Üyeler artık yeni üyelerin getirisinden çok götürüsünü odaklanmaya başlamış, Doğu Avrupa ülkelerinin kırılgan ekonomisi ve oturmamış demokrasisiyle üzerlerine aldıkları yükü sorgular olmuşlardır.

İşte bu noktada 2005 tarihli Hazmetme Kapasitesi öne sürülmeye başlanmıştır. 
Hızla genişleyen birliğin yeni üyelerinin, birlik tarafından ekonomik, siyasi hatta kültürel açıdan sindirilebilmesi şartıdır bu..
Bir kesim hazmetme kriterinin Türkiye’nin tam üyelik müzakerelerine başladığı 2005 tarihinde dile getirilmesini Türkiye’ye uygulanan çifte standart olarak yorumlasada işin aslı tam olarak öyle değildir..
Birlik artık genişlemeyi kaldırmamaktadır.
Zannetmeyin ki bugün herhangi bir Avrupa Birliği Vatandaşı elini kolunu sallaya sallaya dilediği ülkede iş bulup çalışabiliyor..
Veya ülkeler kucak açmış onu bekliyor..
Yada gelişmişlik oranı yüksek üye ülke ile düşük üye ülke aynı sosyal imkanlara sahipler..
Ve bundan herkes memnun..

Ülkelerin ardı ardına çıkarttıkları yeni göçmenlik yasalarına bakarsanız eğer işin başında ulus-üstü örgüt olmak isteyen topluluğun ister istemez ulus-devlet modeline döndüğünü görebilirsiniz..

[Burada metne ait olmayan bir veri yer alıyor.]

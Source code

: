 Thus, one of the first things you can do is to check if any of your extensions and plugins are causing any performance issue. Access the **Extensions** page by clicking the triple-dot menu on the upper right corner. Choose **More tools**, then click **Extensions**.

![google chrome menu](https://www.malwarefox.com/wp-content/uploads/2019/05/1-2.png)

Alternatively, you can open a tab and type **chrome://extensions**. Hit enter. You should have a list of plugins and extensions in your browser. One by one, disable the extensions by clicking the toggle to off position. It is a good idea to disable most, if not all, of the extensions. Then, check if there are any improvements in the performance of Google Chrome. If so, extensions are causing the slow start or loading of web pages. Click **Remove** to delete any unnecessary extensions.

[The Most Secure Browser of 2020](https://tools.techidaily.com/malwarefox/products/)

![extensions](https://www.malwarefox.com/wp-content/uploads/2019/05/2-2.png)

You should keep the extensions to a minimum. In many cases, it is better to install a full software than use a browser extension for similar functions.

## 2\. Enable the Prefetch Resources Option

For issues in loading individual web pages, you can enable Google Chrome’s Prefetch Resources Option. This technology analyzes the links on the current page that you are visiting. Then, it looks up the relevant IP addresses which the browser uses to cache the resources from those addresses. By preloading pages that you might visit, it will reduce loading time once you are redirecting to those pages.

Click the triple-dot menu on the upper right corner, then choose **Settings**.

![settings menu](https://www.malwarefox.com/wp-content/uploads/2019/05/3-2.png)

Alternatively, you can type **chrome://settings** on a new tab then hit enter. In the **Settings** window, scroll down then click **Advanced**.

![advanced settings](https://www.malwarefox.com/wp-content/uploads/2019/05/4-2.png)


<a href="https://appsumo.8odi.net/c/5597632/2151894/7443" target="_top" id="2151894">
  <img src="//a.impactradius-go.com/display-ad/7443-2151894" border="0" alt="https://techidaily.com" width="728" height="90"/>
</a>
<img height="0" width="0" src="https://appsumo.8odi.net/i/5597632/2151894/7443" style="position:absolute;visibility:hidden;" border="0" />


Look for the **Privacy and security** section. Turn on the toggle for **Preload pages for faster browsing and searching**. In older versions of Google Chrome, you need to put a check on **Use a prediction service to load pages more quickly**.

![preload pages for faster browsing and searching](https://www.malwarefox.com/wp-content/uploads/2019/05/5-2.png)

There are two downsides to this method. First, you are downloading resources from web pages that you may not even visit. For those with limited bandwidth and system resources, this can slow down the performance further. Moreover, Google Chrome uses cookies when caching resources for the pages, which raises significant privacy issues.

Peki bu Avro’yla nereye kadar?

2007 küresel krizinde avro bölgesi (avro kullanan ülkeler)  %4.1 küçüldü. 
Bazı üye ülkelerin geçen yıl ki işsizlik oranlarına bir bakalım isterseniz..

Avusturya %4.9
Almanya %5.1
Lüksemburg %6.1
Belçika %8
Fransa %10.6
İtalya %13
Portekiz %17.6
İspanya %25.8
Yunanistan %28

Avrupa tekrar yapılandırılırken topluluğun ekonomik ve parasal birliği için 1992 Maastricht kriterlerinde tüm üye ülkelerce kabul edilen kıstaslar şunlardır;

-Bütçe açığının GSYIH’nın %3'ünü geçmemesi
-Kamu borçlarının GSYIH’nın %60’ını geçmemesi
-Enflasyon oranı için en iyi performansa sahip 3 üyenin oranlarının ortalaması ve diğer ülkelerininkiyle arasındaki farkın %1.5’i geçmemesi

Bunların gerçekleşmesi için de tüm üye ülkelerin;

-benzer dışa açıklık
-benzer enflasyon
-benzer üretim faktörleri
-benzer fiyat&ücret esnekliği
-benzer ekonomik büyüklük
-benzer mal çeşitliliğine sahip olması gerekir..

Hal böyle olunca da avro’nun sonu için olası 3 senaryo ortaya çıkıyor;

1- Birlik Maastricht finansal kriterleri gerçekleştirir, avroyla yola devam edilir, Avrupa cennet olur
2- Gerçekleştiremez ve avro tarihe karışır
3- Avro bölgesi yeniden düzenlenir, kırılgan ekonomiler avro bölgesinden çıkartılır.